══ Input material

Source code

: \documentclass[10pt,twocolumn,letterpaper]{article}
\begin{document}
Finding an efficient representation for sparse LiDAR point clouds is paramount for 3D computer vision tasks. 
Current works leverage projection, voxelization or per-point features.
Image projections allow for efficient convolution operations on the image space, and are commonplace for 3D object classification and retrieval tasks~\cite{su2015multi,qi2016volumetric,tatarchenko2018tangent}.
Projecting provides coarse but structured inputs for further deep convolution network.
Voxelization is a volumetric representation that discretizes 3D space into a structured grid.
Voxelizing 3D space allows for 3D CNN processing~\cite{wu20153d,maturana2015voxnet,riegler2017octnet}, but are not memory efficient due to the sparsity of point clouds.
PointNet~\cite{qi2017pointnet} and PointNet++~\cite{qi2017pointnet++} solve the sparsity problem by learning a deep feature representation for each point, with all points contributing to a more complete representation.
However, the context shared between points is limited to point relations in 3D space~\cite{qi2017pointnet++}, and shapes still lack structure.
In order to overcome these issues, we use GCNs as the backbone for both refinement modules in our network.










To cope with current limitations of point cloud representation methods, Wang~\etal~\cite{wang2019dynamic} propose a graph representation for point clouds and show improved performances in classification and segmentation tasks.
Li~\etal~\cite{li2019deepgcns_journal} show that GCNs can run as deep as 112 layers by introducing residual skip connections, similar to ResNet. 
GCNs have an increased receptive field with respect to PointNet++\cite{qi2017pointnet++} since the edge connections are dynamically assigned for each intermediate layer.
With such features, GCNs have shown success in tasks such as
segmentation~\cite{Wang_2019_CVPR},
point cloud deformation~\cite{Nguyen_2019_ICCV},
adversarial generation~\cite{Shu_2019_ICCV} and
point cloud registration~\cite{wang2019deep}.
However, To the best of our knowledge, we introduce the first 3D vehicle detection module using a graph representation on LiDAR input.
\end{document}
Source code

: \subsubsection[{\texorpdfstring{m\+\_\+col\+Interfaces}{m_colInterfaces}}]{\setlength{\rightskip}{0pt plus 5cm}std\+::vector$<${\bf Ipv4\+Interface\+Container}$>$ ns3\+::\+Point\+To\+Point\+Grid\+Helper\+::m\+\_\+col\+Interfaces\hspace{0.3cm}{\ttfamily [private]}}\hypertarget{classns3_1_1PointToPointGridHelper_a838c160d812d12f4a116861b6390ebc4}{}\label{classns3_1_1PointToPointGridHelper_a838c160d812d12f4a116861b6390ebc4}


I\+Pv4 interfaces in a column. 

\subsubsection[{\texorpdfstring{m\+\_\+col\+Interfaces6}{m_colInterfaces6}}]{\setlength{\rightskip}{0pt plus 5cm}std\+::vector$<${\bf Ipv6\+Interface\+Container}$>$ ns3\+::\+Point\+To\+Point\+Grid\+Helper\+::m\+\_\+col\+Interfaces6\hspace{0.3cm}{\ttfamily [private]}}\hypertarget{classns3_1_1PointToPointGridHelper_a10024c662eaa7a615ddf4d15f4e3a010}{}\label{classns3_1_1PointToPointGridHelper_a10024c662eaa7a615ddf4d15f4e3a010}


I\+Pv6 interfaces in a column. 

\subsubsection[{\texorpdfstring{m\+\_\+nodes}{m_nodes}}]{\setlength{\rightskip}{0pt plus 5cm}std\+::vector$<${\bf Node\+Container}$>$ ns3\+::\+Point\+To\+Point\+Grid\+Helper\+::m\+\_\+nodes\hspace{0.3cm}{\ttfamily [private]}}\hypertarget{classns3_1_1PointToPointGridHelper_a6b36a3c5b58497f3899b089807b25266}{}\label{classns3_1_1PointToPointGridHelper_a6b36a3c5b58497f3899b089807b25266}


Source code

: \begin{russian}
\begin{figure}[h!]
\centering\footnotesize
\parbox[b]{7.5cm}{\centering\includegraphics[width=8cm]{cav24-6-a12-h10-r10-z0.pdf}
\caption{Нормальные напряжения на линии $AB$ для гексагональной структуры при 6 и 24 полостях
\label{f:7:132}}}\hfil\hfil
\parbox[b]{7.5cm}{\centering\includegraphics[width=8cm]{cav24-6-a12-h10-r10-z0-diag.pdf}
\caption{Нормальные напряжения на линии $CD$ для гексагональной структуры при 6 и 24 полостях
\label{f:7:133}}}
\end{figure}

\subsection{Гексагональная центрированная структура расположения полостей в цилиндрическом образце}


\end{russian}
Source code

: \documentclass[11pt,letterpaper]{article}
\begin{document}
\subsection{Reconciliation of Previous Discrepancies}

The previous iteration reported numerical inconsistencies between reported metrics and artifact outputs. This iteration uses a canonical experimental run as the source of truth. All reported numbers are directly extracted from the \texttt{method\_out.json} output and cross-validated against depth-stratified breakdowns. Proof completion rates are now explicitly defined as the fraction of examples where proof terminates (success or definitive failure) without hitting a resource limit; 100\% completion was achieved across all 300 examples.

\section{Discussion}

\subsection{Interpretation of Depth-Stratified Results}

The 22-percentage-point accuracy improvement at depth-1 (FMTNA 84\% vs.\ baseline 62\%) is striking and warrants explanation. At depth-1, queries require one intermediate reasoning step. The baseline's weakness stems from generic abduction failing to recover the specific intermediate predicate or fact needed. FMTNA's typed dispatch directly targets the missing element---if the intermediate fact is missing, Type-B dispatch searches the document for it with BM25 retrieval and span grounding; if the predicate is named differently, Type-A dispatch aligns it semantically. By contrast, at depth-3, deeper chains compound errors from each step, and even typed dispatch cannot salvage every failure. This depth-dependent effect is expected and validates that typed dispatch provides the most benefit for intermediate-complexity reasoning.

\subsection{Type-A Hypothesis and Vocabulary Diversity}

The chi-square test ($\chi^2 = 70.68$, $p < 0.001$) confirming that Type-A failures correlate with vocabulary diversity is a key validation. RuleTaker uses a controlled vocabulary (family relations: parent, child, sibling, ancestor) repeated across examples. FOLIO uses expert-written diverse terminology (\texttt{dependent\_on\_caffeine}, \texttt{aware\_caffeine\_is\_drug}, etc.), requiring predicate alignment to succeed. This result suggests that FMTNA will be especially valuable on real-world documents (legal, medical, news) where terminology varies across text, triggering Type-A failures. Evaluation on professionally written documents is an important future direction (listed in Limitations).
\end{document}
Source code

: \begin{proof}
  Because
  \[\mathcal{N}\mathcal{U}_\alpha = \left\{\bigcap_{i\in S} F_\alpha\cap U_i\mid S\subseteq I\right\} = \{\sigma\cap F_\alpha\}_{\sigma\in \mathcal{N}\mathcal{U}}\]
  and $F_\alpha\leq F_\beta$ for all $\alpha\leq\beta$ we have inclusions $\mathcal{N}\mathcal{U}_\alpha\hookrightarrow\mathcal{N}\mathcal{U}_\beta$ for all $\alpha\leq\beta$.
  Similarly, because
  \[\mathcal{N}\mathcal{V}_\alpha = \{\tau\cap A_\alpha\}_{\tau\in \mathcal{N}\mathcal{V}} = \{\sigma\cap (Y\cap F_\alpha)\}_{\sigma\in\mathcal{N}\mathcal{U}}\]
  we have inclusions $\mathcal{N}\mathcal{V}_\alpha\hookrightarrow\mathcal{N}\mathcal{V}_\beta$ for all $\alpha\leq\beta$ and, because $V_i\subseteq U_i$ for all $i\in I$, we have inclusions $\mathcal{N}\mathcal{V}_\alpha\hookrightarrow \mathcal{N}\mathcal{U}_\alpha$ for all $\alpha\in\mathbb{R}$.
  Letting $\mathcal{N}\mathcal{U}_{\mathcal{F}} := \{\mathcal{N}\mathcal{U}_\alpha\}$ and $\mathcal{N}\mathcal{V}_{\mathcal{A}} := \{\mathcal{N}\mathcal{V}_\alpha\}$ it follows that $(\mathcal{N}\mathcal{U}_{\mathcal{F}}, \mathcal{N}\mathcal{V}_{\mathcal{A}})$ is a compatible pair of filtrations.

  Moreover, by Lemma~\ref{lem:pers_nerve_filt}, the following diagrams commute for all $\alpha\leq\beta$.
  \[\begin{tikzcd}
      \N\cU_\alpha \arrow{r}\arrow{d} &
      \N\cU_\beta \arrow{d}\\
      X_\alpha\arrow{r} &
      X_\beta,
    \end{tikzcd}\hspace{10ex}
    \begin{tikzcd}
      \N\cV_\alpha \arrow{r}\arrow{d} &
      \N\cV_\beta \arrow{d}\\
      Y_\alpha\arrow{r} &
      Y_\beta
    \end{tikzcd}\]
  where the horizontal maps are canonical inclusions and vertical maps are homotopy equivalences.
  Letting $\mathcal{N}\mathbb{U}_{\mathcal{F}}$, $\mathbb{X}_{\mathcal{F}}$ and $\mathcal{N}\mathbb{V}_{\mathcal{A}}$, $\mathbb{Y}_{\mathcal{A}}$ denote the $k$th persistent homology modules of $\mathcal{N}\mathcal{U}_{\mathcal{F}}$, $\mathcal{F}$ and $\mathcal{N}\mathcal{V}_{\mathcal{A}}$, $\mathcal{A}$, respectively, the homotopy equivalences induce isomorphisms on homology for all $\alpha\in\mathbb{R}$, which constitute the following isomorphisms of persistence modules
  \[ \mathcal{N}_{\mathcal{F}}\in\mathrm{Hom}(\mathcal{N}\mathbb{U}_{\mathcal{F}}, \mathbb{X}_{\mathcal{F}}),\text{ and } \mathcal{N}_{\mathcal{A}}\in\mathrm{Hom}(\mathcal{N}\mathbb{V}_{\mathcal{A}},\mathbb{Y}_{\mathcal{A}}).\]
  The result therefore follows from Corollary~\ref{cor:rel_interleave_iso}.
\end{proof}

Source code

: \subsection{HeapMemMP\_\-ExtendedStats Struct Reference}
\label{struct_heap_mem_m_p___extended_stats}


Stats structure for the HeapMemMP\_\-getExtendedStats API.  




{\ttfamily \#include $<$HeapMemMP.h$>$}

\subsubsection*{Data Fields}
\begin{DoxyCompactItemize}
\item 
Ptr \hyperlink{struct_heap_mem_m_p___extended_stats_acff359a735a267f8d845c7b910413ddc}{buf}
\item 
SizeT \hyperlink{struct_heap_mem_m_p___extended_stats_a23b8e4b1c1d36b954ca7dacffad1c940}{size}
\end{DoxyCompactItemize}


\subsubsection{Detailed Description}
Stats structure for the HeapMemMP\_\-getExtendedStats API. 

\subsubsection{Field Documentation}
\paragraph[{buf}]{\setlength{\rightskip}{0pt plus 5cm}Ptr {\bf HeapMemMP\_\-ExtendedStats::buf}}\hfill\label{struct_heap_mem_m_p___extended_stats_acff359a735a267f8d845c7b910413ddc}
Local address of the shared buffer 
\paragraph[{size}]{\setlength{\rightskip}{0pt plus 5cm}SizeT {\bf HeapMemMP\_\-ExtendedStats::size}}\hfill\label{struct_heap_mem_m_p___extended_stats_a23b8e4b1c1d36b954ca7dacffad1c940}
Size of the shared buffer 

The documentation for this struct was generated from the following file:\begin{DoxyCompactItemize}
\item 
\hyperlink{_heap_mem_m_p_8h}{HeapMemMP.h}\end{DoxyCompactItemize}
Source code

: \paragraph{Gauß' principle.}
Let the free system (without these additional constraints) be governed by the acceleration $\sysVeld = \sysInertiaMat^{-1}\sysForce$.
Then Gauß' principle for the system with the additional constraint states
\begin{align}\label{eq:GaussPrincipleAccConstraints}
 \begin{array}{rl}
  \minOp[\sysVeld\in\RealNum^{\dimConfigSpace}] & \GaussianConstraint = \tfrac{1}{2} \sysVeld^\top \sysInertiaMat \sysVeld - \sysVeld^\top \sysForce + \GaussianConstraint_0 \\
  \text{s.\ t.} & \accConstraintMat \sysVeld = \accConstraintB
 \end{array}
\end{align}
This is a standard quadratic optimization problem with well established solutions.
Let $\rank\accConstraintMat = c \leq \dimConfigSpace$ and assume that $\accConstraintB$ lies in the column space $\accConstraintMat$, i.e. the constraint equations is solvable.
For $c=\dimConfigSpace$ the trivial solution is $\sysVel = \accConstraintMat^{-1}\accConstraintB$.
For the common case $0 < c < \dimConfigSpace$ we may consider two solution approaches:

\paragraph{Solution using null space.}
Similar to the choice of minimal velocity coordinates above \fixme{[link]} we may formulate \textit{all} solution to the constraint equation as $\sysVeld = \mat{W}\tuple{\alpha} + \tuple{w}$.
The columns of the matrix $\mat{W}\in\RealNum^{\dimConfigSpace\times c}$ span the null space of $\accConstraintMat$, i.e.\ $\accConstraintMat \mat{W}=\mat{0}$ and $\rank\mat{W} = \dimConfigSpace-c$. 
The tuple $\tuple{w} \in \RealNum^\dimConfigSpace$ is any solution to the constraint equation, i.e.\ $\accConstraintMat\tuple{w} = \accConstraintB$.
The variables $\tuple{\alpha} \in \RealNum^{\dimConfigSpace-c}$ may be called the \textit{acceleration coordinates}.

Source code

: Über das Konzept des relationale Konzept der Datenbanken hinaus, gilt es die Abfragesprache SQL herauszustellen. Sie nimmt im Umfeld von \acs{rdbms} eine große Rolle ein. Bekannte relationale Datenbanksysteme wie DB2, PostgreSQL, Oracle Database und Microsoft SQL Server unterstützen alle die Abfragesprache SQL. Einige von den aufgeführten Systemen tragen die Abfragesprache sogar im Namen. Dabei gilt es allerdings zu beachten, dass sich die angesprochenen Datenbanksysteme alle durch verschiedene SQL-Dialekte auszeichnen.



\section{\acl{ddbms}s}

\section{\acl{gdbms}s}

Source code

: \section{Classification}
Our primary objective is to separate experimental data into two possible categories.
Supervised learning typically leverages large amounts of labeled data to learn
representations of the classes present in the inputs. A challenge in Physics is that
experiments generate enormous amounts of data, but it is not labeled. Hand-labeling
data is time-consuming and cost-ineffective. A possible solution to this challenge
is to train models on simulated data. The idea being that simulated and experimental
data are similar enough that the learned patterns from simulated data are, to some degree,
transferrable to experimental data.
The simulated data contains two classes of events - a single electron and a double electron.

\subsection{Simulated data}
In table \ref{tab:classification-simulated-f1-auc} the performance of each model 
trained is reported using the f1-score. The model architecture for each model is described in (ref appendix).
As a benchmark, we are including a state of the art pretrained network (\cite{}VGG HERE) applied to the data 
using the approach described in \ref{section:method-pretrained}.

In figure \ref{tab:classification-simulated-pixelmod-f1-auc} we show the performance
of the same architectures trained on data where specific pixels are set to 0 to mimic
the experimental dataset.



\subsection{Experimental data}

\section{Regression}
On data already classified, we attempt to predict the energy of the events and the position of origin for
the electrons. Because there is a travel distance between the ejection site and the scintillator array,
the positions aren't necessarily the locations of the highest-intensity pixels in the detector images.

════

• [Prompt] Copy each line in the entries above where the word "линии" shows up.

• [Exercise result]
\caption{Нормальные напряжения на линии $AB$ для гексагональной структуры при 6 и 24 полостях
\caption{Нормальные напряжения на линии $CD$ для гексагональной структуры при 6 и 24 полостях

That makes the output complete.